You don't know what the deal is. And you don't know what, you don't know what, you don't
know how they feel.
Yeah.
Anyway.
Anyway, what else was I going to say?
So something about this.
Oh, the war, the very beginning one, what she does say in the letter,
what she does say in this very first letter is that he announces he's going to the trenches.
He comes into the kitchen of the cottage when she was washing up,
said as casually as if he was walking out for cigarettes, I thought I'd go to Spain.
So that doesn't sound like conscription.
Sorry, I got my wars mixed up.
So many wars.
I was like, I think they all just.
got called up, Sarah. But yeah, the Spain, people could volunteer to go to Spain to
fight with fascists, which was very dangerous. And yes, he does just suddenly, he doesn't need
to go and do that. I got my, I got my war was confused. There was a lot in the early 20th century.
So yeah, he volunteers to go to Spain and she ends up going with him and working a much more
important job. See, here's one of the things where people adore George Orwell is his politics.
Yeah.
Was pretty brilliant. That's pretty great. He was anti-fascist. He was anti-Nazi. He was the person who first, you know,
told Winston Churchill that Hitler was a terrible, terrible politician.
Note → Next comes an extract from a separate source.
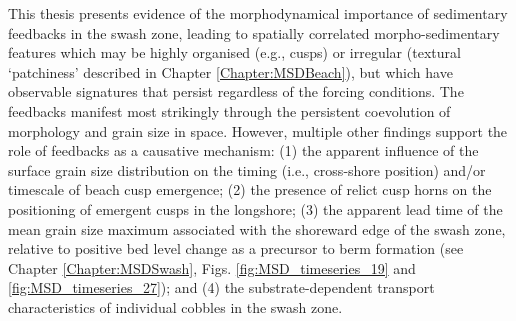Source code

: 
This thesis presents evidence of the morphodynamical importance of sedimentary feedbacks in the swash zone, leading to spatially correlated morpho-sedimentary features which may be highly organised (e.g., cusps) or irregular (textural `patchiness' described in Chapter \ref{Chapter:MSDBeach}), but which have observable signatures that persist regardless of the forcing conditions. The feedbacks manifest most strikingly through the persistent coevolution of morphology and grain size in space. However, multiple other findings support the role of feedbacks as a causative mechanism: (1) the apparent influence of the surface grain size distribution on the timing (i.e., cross-shore position) and/or timescale of beach cusp emergence; (2) the presence of relict cusp horns on the positioning of emergent cusps in the longshore; (3) the apparent lead time of the mean grain size maximum associated with the shoreward edge of the swash zone, relative to positive bed level change as a precursor to berm formation (see Chapter \ref{Chapter:MSDSwash}, Figs. \ref{fig:MSD_timeseries_19} and \ref{fig:MSD_timeseries_27}); and (4) the substrate-dependent transport characteristics of individual cobbles in the swash zone. %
I don't think he was the first.
I think he was the first.
I mean, like, yeah, he definitely wasn't the first.
There was lots of...
Okay, at a point where Churchill was still, if it wasn't Churchill's British Prime Minister.
He might be publicly to say...
He wrote a letter to the newspaper at a point where we weren't, we were still in denial about what...
Because like half the royal family were like, he's okay.
Yeah.
He's alright.
It's kind of us, isn't he?
Yeah, basically.
Yes.
So, so that's the thing is he...
His politics stands up well by today.
His politics, yeah, by today's standards.
That's the thing where this fall from the pedestal is quite large
because he has heralded as this great anti-totalitarian anti-fascist.
And they're the ones we don't want to lose.
We don't want to lose those ones.
But that's, you know, that's not the nuance of people.
Also, two things can be true at the same time.
And people have layers.
Yeah.
But also like...
Multitudes. People contain multitudes, don't know.
And again, I think that's the thing.
This is where the blurring of like her bias, her bias, her.
her point of view that she's seeing of like,
oh, he's a bad husband, he didn't support her writing.
It's like, that is very difficult to say for that time.
No one would have expected him to do that.
Eileen might not have expected it.
I might, I might not have wanted it.
And yes, if you pick up Eileen and Place her in 2025,
she might be like, actually, my poem 1984 is brilliant.
But we can't do that.
So, yeah, there is a, it makes the book very readable.
And I think especially for people like me and you,
because we can really like, yeah, bastard.
Sounds like he's not doing any of the childcare.
Yeah. But actually, what are you, like, would he recognise those as crimes?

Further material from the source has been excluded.